Sarah Nixon made this pretty blue and white pieced quilt for my mother, Elizabeth Draycott Ost, in Verona, New Jersey around 1935. Sarah was African-American, born around 1902 in North Carolina, and is listed as a servant in the Ryan household in the 1940 census. Mom remembers Sarah, a lovely woman who could not read but thoroughly enjoyed making quilts. She was in her early to mid 30s when she made Mom's quilt. Clearly, Sarah had a great sense of color and design.

The style of this quilt may not say "African-American" to those who are more familiar with the improvisational style of Gee's Bend. We know the maker, though, and that's an important distinction when discussing African-American quilts. It would be difficult, if not impossible, to prove it was African-American if we did not know who made it. The same is true with Amish, Pennsylvania German, and Southern quilts. The style of the quilt is not what determines the ethnicity of the maker.

Thanks again to my mother for the gift of this beautiful quilt, the stories about Sarah; and special thanks to Suzanne Antippas for digging up the census records through Ancestry.com.
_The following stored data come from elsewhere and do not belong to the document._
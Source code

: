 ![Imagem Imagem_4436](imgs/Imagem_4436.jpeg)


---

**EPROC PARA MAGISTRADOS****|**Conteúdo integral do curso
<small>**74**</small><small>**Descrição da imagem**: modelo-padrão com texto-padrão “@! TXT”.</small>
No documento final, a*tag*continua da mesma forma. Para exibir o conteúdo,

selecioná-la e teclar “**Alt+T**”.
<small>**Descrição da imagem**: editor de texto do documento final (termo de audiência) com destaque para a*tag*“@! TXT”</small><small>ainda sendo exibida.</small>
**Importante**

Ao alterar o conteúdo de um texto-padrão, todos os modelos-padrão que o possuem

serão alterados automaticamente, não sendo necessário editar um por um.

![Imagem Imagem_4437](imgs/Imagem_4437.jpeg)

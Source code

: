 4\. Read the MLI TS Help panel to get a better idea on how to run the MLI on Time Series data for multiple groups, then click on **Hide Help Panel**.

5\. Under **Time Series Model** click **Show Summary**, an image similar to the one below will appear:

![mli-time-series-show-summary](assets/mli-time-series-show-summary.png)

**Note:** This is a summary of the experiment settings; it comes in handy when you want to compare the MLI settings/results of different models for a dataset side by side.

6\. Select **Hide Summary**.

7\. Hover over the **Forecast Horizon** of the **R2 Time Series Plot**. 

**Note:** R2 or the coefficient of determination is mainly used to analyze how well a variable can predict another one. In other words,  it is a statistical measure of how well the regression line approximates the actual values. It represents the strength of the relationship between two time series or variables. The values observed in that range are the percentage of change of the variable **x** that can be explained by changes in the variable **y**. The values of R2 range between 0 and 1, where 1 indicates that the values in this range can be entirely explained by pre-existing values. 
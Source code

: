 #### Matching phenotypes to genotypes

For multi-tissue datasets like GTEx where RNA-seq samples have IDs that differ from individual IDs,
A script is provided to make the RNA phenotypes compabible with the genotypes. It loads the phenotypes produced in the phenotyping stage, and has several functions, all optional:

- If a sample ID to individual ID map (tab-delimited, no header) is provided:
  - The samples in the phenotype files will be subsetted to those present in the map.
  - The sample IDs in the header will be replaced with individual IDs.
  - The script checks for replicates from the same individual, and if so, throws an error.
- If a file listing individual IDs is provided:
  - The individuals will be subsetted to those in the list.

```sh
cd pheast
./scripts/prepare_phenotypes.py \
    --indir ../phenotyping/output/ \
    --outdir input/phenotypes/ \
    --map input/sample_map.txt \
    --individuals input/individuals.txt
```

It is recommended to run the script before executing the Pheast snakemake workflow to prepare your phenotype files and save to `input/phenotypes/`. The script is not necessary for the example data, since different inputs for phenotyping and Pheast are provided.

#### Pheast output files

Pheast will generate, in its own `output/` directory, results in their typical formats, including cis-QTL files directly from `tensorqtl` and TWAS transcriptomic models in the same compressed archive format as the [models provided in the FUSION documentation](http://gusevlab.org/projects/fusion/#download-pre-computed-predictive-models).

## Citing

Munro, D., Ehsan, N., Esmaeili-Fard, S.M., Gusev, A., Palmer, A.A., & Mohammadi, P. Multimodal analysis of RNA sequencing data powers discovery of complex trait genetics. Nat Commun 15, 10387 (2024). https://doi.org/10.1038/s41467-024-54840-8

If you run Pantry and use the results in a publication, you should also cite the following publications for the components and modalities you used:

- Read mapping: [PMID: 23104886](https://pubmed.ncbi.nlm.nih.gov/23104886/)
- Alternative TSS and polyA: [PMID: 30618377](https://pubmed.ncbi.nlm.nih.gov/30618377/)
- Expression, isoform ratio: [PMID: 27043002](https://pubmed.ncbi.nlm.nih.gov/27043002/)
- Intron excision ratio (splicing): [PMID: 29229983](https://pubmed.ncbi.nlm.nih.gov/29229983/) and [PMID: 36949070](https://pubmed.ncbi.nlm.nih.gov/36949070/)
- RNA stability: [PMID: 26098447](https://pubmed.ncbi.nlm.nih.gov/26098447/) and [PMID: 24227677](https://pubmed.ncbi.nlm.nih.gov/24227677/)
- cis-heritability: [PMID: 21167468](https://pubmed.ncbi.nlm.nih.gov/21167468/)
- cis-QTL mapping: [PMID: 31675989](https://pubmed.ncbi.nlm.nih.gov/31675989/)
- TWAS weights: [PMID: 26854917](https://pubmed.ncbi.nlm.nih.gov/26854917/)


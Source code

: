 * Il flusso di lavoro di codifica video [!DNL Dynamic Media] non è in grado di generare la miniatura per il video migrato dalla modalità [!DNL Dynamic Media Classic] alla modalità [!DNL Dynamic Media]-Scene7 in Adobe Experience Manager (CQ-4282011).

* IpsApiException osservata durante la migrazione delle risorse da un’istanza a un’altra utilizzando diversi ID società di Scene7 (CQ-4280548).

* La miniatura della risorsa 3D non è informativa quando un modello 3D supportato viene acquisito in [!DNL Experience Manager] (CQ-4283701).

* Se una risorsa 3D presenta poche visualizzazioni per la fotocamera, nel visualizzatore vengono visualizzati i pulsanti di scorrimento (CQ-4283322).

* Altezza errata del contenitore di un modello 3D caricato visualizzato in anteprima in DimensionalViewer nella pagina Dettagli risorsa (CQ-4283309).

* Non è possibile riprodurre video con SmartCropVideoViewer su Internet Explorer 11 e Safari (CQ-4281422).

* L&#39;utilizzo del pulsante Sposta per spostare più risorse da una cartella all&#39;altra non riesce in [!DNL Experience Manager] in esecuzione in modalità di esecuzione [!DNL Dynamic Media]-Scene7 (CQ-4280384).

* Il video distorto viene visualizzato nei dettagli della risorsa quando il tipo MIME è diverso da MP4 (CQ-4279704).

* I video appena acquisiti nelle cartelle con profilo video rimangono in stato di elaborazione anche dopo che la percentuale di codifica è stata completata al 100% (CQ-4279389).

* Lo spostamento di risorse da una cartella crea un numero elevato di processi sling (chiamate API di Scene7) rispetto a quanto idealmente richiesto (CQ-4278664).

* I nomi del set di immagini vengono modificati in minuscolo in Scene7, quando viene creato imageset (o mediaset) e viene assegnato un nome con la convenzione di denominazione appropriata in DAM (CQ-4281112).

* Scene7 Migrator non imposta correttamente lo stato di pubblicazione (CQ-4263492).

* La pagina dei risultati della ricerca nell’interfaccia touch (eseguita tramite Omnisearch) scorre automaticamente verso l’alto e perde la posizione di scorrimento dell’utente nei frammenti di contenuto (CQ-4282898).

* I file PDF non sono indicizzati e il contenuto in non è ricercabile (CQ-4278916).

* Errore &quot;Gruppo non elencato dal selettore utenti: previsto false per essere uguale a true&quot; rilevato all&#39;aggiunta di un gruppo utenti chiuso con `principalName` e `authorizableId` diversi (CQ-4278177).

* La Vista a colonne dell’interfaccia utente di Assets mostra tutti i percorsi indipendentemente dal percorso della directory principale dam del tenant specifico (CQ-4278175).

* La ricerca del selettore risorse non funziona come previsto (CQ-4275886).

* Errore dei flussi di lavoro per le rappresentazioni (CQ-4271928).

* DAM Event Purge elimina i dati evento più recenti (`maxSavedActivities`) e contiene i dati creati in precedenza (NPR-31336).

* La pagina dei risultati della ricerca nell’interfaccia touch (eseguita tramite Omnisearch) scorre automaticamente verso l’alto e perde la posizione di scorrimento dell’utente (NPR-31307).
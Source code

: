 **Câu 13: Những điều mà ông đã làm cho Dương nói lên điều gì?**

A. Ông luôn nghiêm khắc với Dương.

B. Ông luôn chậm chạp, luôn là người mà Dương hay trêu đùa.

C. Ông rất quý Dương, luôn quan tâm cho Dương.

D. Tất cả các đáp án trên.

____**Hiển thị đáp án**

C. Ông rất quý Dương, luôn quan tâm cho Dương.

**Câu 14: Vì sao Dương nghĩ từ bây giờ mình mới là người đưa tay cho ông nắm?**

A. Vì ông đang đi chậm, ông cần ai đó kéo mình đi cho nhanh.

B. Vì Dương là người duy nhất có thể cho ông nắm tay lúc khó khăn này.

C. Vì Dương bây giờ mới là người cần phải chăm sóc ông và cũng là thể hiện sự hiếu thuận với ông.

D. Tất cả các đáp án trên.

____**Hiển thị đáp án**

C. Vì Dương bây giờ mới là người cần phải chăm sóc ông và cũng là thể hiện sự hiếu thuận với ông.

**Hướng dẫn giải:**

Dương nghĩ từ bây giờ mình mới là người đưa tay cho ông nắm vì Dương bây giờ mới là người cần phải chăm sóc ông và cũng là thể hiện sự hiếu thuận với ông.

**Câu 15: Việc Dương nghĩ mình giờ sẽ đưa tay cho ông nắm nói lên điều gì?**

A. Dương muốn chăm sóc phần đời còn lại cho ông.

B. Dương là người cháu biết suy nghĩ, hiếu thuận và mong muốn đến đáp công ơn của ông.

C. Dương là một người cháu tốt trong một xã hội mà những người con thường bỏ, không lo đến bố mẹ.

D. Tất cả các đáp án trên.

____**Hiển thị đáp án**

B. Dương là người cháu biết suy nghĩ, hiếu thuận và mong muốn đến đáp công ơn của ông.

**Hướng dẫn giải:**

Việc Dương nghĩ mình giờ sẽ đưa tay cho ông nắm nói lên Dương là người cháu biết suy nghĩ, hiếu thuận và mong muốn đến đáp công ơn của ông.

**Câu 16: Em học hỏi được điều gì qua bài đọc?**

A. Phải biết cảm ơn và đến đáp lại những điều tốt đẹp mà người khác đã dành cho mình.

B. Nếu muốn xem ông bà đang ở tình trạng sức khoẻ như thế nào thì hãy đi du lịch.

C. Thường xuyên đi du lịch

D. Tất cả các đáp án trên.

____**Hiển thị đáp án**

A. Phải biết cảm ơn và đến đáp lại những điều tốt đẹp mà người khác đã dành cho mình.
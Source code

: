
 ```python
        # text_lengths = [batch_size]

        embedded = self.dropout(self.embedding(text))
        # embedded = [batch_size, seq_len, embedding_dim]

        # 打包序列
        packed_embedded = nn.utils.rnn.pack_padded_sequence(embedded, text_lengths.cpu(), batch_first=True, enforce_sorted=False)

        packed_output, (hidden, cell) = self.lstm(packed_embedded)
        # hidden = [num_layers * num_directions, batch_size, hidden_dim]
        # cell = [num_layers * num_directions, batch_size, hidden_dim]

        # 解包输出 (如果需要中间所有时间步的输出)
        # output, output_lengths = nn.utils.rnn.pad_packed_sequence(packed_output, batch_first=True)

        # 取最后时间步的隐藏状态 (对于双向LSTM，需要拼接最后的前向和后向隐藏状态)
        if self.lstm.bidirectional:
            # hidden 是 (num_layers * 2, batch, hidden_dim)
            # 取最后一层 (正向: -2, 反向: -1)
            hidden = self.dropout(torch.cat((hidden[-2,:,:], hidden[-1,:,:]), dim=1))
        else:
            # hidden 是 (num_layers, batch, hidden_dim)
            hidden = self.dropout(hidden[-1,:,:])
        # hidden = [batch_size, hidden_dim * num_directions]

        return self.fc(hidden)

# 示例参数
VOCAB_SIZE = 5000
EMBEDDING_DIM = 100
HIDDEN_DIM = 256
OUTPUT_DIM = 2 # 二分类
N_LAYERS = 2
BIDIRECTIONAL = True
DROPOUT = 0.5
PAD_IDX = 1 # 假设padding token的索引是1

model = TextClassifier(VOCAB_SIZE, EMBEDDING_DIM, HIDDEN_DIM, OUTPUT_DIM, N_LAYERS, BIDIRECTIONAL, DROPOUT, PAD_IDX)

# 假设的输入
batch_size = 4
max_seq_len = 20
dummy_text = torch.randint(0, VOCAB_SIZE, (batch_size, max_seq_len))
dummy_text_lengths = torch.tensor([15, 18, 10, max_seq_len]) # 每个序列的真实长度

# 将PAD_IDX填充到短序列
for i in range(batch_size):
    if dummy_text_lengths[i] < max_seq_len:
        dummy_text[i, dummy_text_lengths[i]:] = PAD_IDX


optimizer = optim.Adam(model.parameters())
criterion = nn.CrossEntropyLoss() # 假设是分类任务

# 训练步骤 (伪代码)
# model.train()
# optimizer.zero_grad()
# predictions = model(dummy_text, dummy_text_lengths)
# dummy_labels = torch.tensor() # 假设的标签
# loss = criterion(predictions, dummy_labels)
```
The quilt is very special, and it's wonderful to have more information about its maker, Sarah Nixon. 


  1. (Hmm...not sure if my comment went through.)

    Sarah's quilt is quite lovely! Thanks for sharing it here and thanks for this post overall. I'm often told that I don't make African-American quilts and often don't know what is meant by such comments. Indeed, in the art world some accept only a certain few themes in painting and sculpture by black artists. That's a different sort of issue, but points to the myriad messiness in these comments.

    Thanks again!

    And happy 2015!

    1. Sarah's quilt leaves us with a great reminder, relevant to quilts and quilt history but also to life. Generalizations are always going to be flawed or disproven in some way. Roderick Kiracofe's new book shows the universality of improvisational style, and Benberry's book shows the universality of traditional style. With Gee's Bend coming to QuiltCon, there should be more talk. A good resource is the Gee's Bend episode of the "Why Quilts Matter" series, and I think there will be screenings at QuiltCon.

  2. So interesting, as the daughter of antique dealers I was not even aware of this genre of quilts. Learn something new every day!

  3. arrghhh, why do I get the impression that my comment got lost somewhere...
    Anyway, if it's the case, here is a shorter version of it. I was saying that I'm amazed by how passionate you are on this topic. I never felt like I had such a strong passion. I have interest and like to do different things, but none that I am so knowledgeable about!